253. The Panel accepted the evidence of Witness JE. The Panel was satisfied that the Registrant’s email did not demonstrate any appreciation for the risks associated with conducting the leisure activity outdoors given the patient’s medical and physical problems.

254. Accordingly, particular 10(e) was found proved.
 
Patient K

 

255. The Registrant carried out his initial session with Patient K on 12 January 2016. Patient K had an infection of the brain tissue which resulted in weakness in his arms and legs. Patient K did not have cognitive problems.


Particulars 11(a)(i), 11(a)(ii) and 11(a)(iii) – Found Proved

‘Between 12 and 28 January 2016, in respect of Patient K you:

Did not record progress notes in a timely manner in relation to visits completed on or around:

i. 13 January 2016;

ii. 15 January 2016;

iii. 19 January 2016.’


256. Witness JE informed the Panel in her witness statement that the Registrant completed a visit with Patient K on 13 January 2016, 15 January 2016 and 19 January 2016 which were not recorded until the afternoon of 21 January 2016. She stated that none of the recordings complied with the Trust’s Clinical Record Keeping Policy.

257. The Panel accepted the evidence of Witness JE. The Panel noted that the Trust’s policy required records to be made as soon as possible and within a maximum of 24 hours of the contact with the patient. The Panel was satisfied that none of the relevant recordings were made with the required time-frame and there was no evidence before the Panel that this was for good reason.

258. Accordingly, particulars 11(a)(i), 11(a)(ii) and 11(a)(iii) were found proved.


Decision on Grounds

 Panel’s Approach

259. In view of the Panel’s factual findings the Panel went on to consider the issue of grounds but only in relation to the particulars that were found proved. No further
 
consideration was given to the particulars that were found not proved. The Panel was aware that determining the issue of lack of competence and/or misconduct is a matter of judgement; there is no standard of proof.

260. The Panel took into account the submissions of Ms Thompson and accepted the Legal Assessor’s advice.
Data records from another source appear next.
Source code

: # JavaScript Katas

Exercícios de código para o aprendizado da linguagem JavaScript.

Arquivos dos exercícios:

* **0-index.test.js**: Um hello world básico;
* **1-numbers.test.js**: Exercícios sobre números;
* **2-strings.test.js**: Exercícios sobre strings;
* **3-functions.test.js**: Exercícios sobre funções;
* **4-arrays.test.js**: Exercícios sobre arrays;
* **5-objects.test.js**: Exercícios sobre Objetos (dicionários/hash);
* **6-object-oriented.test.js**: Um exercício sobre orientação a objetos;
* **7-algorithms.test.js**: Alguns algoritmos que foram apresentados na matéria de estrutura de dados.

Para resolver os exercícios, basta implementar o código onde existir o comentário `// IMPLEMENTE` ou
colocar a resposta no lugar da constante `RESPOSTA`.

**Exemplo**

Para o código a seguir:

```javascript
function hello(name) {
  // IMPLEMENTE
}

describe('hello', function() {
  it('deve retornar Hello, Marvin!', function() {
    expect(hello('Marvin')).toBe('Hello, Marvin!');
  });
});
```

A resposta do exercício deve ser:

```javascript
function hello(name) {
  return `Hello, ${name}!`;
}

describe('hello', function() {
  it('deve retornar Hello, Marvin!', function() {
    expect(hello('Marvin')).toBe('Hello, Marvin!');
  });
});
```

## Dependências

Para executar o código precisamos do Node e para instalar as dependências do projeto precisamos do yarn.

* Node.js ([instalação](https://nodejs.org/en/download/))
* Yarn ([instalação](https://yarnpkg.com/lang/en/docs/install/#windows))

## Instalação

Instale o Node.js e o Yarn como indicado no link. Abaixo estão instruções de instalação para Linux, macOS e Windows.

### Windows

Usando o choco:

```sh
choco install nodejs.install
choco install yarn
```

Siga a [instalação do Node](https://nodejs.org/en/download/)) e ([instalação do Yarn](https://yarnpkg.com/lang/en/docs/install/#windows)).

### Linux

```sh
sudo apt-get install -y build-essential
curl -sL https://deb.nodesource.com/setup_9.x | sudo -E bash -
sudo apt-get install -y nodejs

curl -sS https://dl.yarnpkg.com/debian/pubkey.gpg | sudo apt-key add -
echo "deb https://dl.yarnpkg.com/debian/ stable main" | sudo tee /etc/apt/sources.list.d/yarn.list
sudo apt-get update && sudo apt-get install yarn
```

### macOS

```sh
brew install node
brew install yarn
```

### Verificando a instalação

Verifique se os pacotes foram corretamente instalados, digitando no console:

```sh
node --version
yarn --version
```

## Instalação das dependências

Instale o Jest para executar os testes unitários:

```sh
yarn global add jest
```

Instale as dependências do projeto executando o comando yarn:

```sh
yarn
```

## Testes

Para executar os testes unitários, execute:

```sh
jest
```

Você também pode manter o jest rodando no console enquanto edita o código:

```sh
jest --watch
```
261. The Panel was aware that lack of competence can be distinguished from misconduct in that it indicates an inability to work at the required level and connotes a standard of professional performance which is unacceptably low which has usually been demonstrated by reference to a fair sample of the Registrant’s work. The Panel also noted that negligence may amount to misconduct if it is sufficiently serious. The Panel was aware that a breach of the standards alone does not necessarily constitute misconduct. The Panel also bore in mind the explanation of that term given by the Privy Council in the case of Roylance v GMC (No.2) [2000] 1 AC 311 where it was stated that:

“Misconduct is a word of general effect, involving some act or omission which falls short of what would be proper in the circumstances. The standard of propriety may often be found by reference to the rules and standards ordinarily required to be followed by a … practitioner in the particular circumstances. The misconduct is qualified in two respects. First, it is qualified by the word ‘professional’ which links the misconduct to the profession ... Secondly, the misconduct is qualified by the word ‘serious’. It is not any professional misconduct which will qualify. The professional misconduct must be serious.”

 

Decision

Lack of Competence

262. The Panel noted that the Registrant appeared to have worked effectively and competently as an occupational therapist for a significant period as he was employed by the Trust for approximately 16 years. The relevant difficulties arose during a period between December 2015 and June 2016, three months after the Registrant was rotated into the Team.
 
263. The Panel was satisfied that the majority of its factual findings relate to deficiencies which are core competencies for an occupational therapist. Although the Registrant must have been capable of working to the required standard during his career there was no information before the Panel to fully explain the decline in the quality of his clinical practice. The Registrant’s health condition was a life-long condition and did not appear to adequately explain the decline. The Panel noted that the Trust implemented its formal performance review process rather than its disciplinary procedures and took this into account in determining that most of the factual findings relate to deficient professional performance. The Panel accepted Witness JE’s evidence that the Registrant required an increased level of supervision that would not normally be required for a first- or second-year student, let alone a Band 6 occupational therapist.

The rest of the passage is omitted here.